• Given entries
____
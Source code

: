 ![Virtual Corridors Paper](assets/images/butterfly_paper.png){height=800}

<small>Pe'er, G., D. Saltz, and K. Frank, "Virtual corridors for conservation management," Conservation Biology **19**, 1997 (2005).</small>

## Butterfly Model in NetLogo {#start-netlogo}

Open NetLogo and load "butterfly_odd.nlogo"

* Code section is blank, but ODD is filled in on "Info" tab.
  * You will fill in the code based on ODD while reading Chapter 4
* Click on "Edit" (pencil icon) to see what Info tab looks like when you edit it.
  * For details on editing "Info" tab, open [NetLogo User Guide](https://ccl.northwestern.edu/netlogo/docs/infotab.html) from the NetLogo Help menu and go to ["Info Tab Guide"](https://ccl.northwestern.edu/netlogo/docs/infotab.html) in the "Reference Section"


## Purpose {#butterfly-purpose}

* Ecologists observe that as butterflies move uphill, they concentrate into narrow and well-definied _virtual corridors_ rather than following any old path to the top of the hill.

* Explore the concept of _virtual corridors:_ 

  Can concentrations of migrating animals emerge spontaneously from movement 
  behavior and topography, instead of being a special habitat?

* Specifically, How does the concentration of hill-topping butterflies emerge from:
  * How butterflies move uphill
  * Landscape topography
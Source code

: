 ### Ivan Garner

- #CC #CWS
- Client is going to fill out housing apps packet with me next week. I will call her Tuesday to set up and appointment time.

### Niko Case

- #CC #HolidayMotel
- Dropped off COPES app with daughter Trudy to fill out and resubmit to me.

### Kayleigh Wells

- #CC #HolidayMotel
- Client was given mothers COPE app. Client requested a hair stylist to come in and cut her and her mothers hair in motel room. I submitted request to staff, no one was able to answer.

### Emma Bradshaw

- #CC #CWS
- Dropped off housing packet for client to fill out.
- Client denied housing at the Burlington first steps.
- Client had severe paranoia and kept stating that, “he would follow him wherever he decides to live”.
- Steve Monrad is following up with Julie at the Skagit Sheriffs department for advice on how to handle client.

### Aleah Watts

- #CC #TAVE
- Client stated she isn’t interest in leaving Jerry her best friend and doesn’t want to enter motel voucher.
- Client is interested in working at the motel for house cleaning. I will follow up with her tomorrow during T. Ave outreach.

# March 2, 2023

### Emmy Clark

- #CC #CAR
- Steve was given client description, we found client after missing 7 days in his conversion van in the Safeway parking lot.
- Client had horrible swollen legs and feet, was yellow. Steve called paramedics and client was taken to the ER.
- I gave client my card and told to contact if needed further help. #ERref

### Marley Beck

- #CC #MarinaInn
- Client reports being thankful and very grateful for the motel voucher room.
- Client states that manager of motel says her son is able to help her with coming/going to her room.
____
• What the exercise asks
Provide the count of lines holding the word "able" in these entries, and no other words.

• The answer
2